ICI ON RIGOLE PAS
Julia Vidit,
QUE VOUS FRÉQUENTIEZ LE THÉÂTRE OU PAS,
LE THÉÂTRE EST UN RISQUE À PRENDRE !
C’est comme un tour de manège, un match ou une balade en forêt : le vertige peut s’inviter, il faut tantôt se motiver pour accéder au paysage, la solitude nous kidnappe au beau milieu du groupe. Il arrive même qu’on s’endorme doucement ou qu’on vive un choc imprévu, qu’importe, on vit toujours une expérience réelle, vivante, sensible et collective. Le théâtre ne nous laisse pas indifférent(e), il nous transforme.
Le Centre Dramatique National porte en son coeur une mission de création et de transmission. Les habitant(e)s peuvent ainsi, au-delà des spectacles à découvrir, faire du théâtre en participant à des stages mensuels ou dans une création partagée avec des professionnels, poser leur regard sur une étape de création ou une répétition ouverte au moment des Croisement(s). Cette maison ouverte est aussi un lieu de rencontre et d’entraide : la billetterie solidaire permet aux plus favorisé(e)s d’inviter les plus démuni(e)s. Tout cela s’organise pour vous et avec vous. Ce service public permet à toutes et tous d’exercer ce droit fondamental d’accéder à l’art et la culture.
Dans cette manufacture de théâtre, les artistes cherchent, montrent ou créent des spectacles dans un monde en mouvement. Un monde qui, pour la plupart d’entre nous, inquiète. La société humaine que nous formons, pour être saine ne peut que reposer sur des valeurs humanistes. Et tout cela est très sérieux.
SOYEZ LES BIENVENU·E·S ICI ON NE RIGOLE PAS !
Bien souvent le « on » c’est nous.
ICI NOUS NE RIGOLONS PAS.
NOUS, c’est un groupe, une communauté mouvante.
En 25/26, au Théâtre de la Manufacture, que ce soit ceux et celles qui le
fréquentent, celles et ceux qui y travaillent, celles et ceux qui n’y viennent pas encore, on n’a pas du tout envie de RIRE. ENCORE MOINS À GORGE DÉPLOYÉE.
Puisque nous ne savons pas de quoi nos lendemains seront faits, autant laisser les
sanglots longs monter, les larmes couler, le visage assumer la gravité de l’instant, le rictus tomber vers nos épaules.
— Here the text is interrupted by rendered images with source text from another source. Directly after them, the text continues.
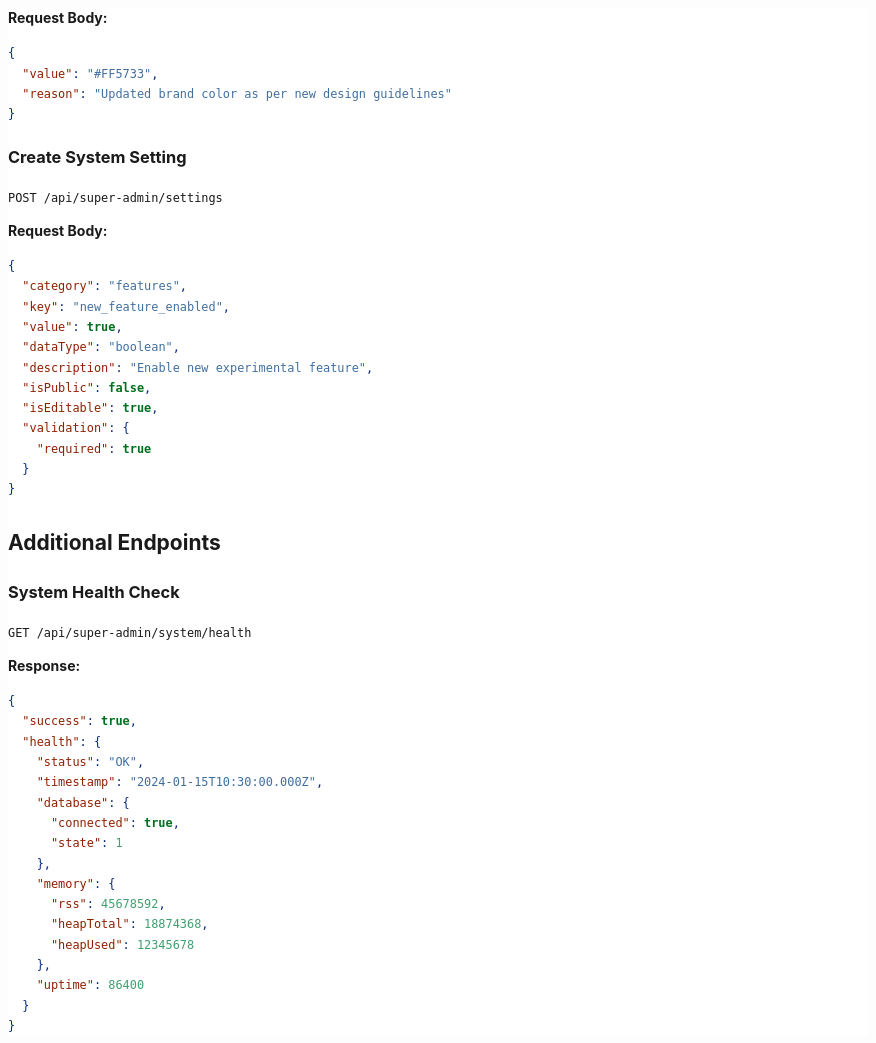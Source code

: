 **Request Body:**
```json
{
  "value": "#FF5733",
  "reason": "Updated brand color as per new design guidelines"
}
```

### Create System Setting
```http
POST /api/super-admin/settings
```

**Request Body:**
```json
{
  "category": "features",
  "key": "new_feature_enabled",
  "value": true,
  "dataType": "boolean",
  "description": "Enable new experimental feature",
  "isPublic": false,
  "isEditable": true,
  "validation": {
    "required": true
  }
}
```

## Additional Endpoints

### System Health Check
```http
GET /api/super-admin/system/health
```

**Response:**
```json
{
  "success": true,
  "health": {
    "status": "OK",
    "timestamp": "2024-01-15T10:30:00.000Z",
    "database": {
      "connected": true,
      "state": 1
    },
    "memory": {
      "rss": 45678592,
      "heapTotal": 18874368,
      "heapUsed": 12345678
    },
    "uptime": 86400
  }
}
```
Et s’assoir à côté de Jeanne qui pleure.
Au Théâtre de la Manufacture :
On ne rit pas de nous voir morts !
On ne rit pas de se retrouver à plusieurs, comme les rescapés d’une société brinquebalante.
On ne rit pas de ce monde qui coule et nous fait couler.
On ne rit pas de se reconnaître dans les personnages qui nous représentent, dans les acteurs et les actrices qui se jouent de nous.
On ne rit pas de voir mourir pour de faux ceux qu’on voudrait vraiment tuer.
On reste sans voix devant nos travers et nos défauts, ceux de nos amis, de nos familles, de nos ennemis.
On s’émeut de tous les systèmes qui nous portent, on s’indigne de tous les systèmes qui nous empêchent.
On s’insurge contre l’injustice sociale et la violence.
On ne rit pas de nos drames, de nos chutes, de nos ratages, on rêve d’un monde qui accueillerait nos échecs et fêterait nos réussites.
On dénonce ouvertement ou insidieusement la bêtise humaine.
Parfois c’est un peu honteux de chouiner, on se sent morveux, on se mouche, et du coup, on se met à rire trop fort.
Parfois on éclate en sanglots, la preuve que ce n’est pas drôle.
Ici, on chiale d’être déstabilisé(e)s, d’enlever la carapace.
Ce sont les larmes, sans doute, qui permettent de retrouver le vide, de purger notre colère, de combler l’absence, d’assumer notre impuissance.
Venez, pleurer est plus doux qu’on ne le croit !
Ça fait tout drôle de venir au théâtre.